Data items
------------
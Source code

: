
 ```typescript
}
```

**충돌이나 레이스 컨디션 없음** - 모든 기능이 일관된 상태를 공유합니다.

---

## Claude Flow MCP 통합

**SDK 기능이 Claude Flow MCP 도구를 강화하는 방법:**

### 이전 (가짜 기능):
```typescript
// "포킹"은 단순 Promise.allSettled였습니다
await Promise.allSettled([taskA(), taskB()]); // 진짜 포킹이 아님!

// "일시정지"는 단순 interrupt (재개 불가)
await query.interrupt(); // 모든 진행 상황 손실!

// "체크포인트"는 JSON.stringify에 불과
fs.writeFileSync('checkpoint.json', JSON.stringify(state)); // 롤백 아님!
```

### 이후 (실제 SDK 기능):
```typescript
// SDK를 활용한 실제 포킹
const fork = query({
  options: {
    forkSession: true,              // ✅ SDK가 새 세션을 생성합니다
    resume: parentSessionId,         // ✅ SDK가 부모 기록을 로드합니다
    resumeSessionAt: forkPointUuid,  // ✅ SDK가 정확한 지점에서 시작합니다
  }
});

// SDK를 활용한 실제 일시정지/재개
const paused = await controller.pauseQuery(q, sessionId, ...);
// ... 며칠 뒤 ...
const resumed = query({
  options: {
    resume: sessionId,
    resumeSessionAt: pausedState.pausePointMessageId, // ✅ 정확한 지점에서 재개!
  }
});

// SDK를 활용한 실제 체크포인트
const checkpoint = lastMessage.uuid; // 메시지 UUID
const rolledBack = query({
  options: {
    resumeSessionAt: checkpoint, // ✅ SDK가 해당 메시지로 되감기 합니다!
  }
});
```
------------
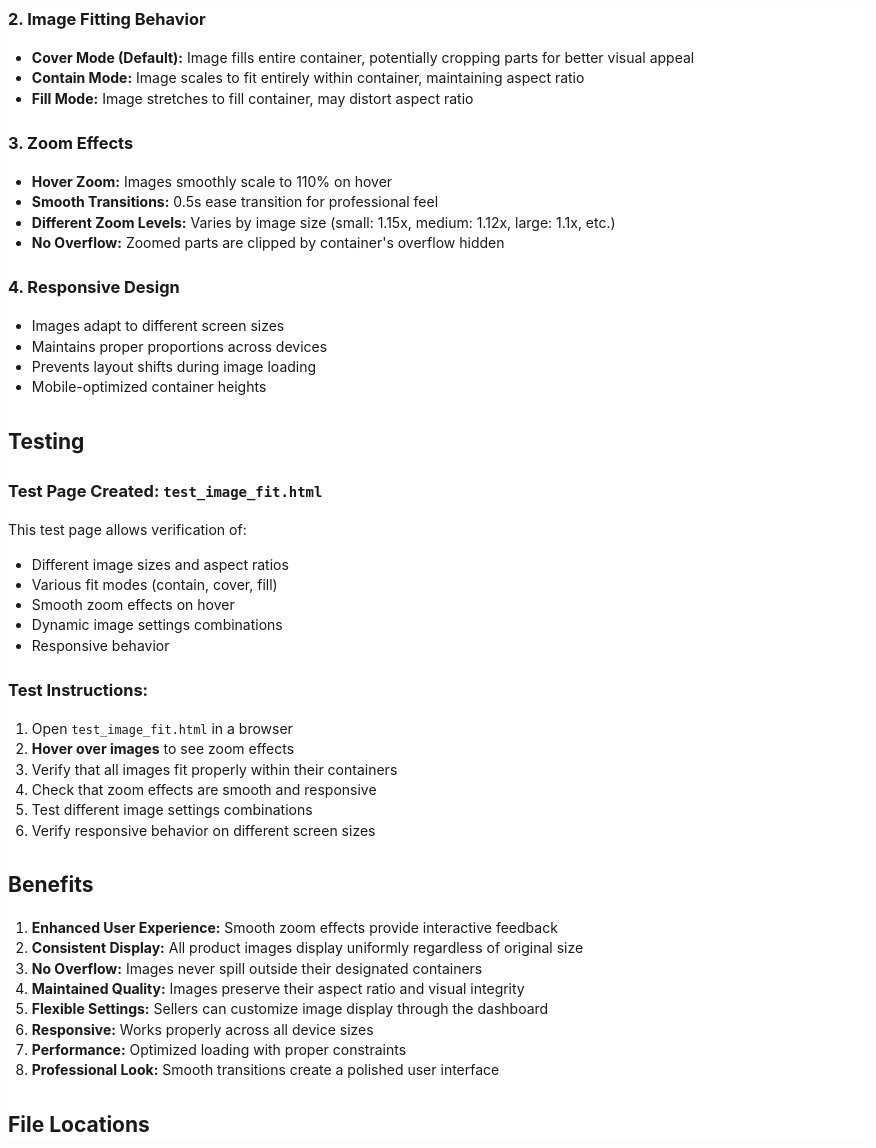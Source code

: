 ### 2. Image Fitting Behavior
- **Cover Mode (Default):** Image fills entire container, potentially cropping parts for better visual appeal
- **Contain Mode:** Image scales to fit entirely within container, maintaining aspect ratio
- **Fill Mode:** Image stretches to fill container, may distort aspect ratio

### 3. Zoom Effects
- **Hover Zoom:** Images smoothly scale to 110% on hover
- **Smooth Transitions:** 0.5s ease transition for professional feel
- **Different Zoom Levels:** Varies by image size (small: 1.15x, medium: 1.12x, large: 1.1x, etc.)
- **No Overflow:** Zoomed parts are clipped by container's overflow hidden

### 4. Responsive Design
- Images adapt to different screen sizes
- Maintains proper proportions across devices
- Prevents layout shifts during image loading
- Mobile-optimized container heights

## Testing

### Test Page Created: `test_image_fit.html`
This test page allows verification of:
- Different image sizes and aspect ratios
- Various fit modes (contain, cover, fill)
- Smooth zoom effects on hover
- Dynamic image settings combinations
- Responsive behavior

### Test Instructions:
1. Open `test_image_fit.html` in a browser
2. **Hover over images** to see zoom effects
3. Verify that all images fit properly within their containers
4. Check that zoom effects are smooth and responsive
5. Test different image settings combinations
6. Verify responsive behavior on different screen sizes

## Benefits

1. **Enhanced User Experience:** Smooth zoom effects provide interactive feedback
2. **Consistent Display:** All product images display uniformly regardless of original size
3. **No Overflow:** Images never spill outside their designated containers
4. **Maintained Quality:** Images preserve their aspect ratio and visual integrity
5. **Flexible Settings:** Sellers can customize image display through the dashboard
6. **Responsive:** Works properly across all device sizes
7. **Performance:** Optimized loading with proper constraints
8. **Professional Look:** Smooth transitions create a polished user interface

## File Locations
------------
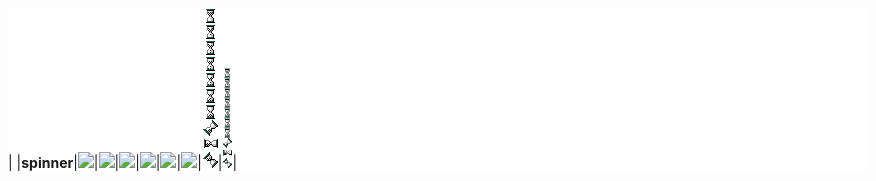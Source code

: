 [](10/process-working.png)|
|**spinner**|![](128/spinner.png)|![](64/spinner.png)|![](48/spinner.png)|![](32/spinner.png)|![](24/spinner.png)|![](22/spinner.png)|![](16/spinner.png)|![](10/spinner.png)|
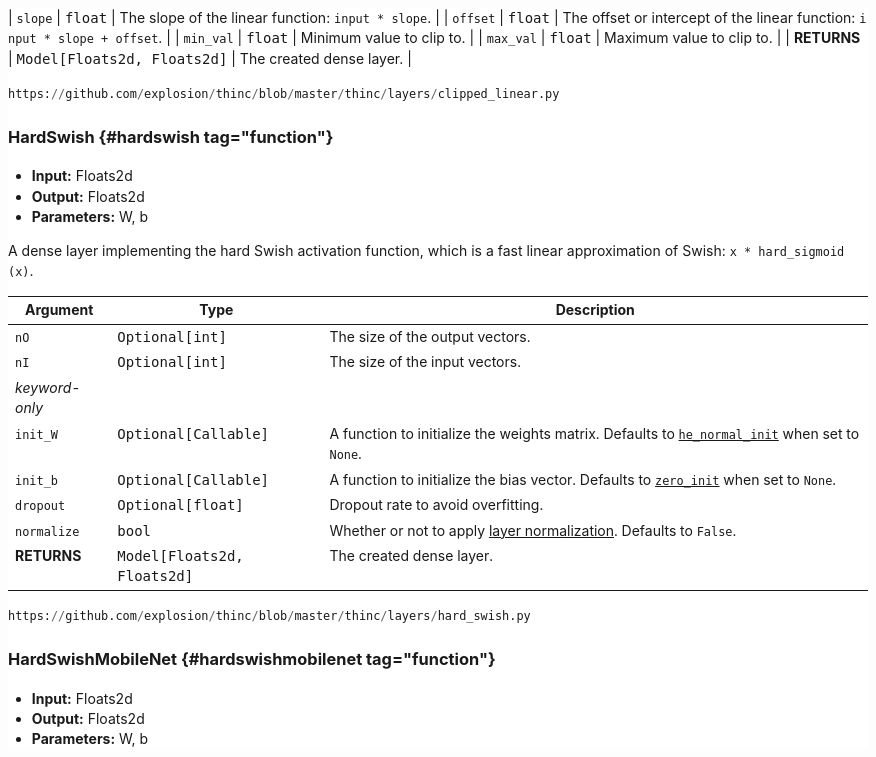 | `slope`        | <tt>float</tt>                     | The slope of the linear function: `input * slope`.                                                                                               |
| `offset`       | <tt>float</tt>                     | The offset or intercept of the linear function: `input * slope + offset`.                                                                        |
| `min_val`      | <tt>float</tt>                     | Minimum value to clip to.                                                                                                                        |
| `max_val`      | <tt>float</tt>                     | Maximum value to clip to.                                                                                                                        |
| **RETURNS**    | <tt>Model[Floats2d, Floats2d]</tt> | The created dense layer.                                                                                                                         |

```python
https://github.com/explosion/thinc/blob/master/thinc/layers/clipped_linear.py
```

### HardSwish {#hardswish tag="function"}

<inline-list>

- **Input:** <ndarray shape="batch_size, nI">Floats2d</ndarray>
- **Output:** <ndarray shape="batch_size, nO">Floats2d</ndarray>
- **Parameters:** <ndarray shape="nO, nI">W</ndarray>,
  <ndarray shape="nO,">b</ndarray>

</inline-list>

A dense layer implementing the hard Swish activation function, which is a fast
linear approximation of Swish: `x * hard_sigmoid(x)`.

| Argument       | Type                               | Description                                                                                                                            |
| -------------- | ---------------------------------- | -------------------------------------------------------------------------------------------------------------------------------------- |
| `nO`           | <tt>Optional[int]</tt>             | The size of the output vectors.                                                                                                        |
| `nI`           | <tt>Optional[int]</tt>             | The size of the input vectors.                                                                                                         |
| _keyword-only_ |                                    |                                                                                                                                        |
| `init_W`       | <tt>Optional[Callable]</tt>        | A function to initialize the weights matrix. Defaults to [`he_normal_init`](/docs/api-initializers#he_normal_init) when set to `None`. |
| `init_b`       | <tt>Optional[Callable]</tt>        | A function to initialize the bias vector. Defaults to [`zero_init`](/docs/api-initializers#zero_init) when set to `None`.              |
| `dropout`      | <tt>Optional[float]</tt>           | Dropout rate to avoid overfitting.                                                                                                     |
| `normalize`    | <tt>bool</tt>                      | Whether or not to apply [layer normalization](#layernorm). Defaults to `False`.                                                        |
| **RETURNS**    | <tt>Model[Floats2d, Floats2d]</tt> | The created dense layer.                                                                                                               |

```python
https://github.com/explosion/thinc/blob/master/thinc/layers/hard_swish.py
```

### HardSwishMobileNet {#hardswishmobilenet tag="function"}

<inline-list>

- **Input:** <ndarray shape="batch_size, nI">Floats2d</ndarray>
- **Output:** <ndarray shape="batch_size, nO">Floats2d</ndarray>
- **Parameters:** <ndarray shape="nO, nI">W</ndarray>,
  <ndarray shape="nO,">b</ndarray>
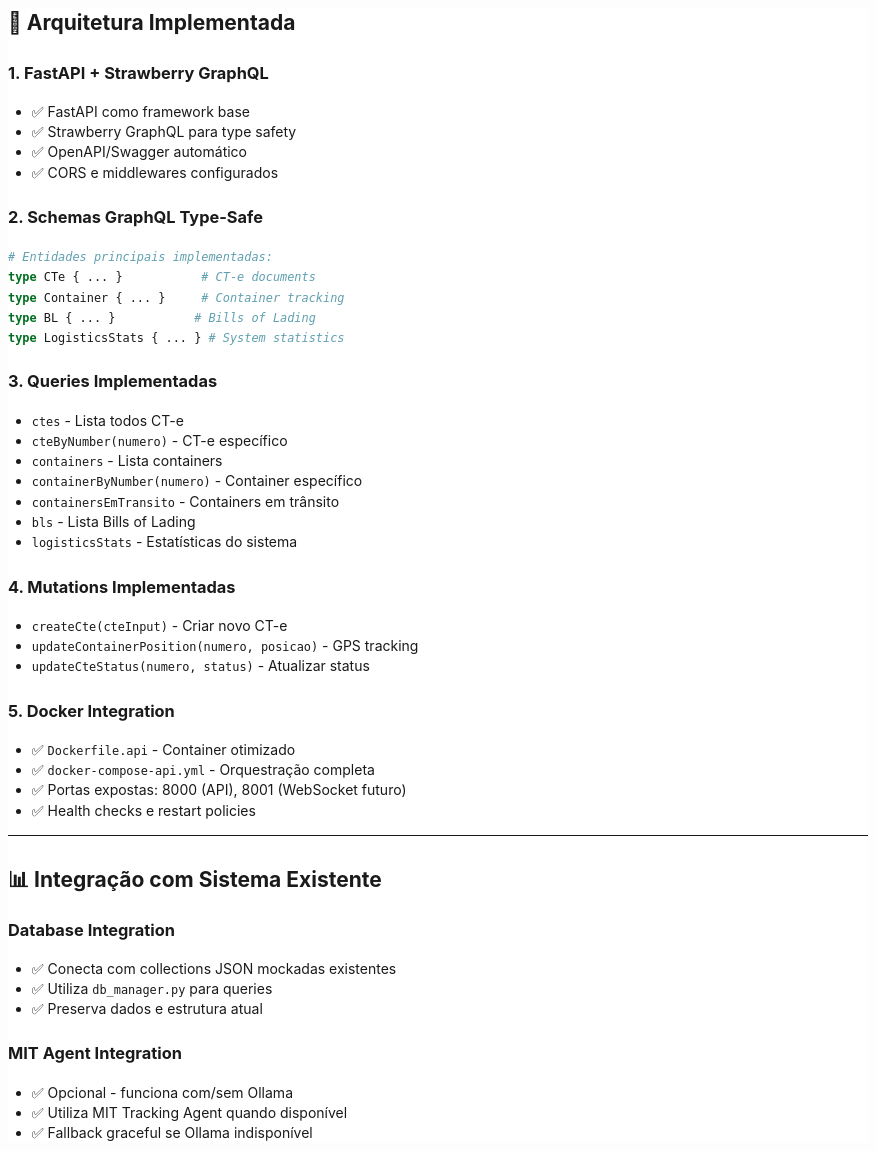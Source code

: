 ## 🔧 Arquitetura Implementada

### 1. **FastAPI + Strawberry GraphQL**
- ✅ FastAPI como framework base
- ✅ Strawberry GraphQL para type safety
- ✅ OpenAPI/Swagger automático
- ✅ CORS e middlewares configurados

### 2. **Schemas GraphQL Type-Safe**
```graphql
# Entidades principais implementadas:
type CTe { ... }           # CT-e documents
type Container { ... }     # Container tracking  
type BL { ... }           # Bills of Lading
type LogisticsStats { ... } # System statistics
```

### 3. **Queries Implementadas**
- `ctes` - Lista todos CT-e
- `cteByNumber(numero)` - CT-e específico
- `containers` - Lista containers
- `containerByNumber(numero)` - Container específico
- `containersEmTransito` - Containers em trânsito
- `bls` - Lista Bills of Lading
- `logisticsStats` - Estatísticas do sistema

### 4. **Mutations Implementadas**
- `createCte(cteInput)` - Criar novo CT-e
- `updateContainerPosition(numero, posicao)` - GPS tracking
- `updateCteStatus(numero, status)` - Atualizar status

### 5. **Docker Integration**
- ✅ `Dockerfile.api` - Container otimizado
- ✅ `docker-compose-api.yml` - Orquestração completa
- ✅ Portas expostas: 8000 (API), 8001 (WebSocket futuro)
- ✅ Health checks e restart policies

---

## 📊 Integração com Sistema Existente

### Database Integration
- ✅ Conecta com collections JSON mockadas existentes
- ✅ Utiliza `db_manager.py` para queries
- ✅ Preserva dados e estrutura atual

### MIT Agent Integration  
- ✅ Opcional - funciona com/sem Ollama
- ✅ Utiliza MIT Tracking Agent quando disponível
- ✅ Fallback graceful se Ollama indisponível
------------
Above are the entries. Quote exactly the lines from the one bearing "- Container específico" through the one bearing "### 4. **Mutations Implementadas**".

- `containerByNumber(numero)` - Container específico
- `containersEmTransito` - Containers em trânsito
- `bls` - Lista Bills of Lading
- `logisticsStats` - Estatísticas do sistema

### 4. **Mutations Implementadas**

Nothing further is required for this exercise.